Supplied data: Begin

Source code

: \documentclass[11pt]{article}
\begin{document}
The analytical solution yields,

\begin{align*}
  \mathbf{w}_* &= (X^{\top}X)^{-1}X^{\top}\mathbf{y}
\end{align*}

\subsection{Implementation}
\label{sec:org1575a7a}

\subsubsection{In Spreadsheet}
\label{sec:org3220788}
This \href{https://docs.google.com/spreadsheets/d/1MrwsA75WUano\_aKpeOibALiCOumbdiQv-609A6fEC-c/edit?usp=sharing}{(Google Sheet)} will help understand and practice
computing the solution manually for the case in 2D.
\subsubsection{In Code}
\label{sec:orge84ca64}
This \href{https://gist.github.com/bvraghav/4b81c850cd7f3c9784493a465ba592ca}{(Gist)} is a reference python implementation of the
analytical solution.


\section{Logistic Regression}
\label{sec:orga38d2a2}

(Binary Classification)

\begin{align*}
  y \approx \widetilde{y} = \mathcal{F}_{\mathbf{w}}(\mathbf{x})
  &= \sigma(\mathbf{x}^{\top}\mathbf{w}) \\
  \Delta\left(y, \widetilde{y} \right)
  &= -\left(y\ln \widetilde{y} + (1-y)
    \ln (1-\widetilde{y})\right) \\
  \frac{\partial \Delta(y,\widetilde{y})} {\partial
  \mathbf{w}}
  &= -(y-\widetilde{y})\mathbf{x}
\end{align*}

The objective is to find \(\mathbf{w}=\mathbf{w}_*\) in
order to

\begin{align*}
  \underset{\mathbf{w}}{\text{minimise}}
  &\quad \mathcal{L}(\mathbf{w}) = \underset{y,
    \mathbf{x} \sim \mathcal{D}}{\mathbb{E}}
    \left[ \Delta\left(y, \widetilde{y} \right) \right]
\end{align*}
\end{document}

Supplied data: End

**Aim of the task**
Your answer should consist only of the number of lines in the entries above that include "mathbf".

**Task answer**
9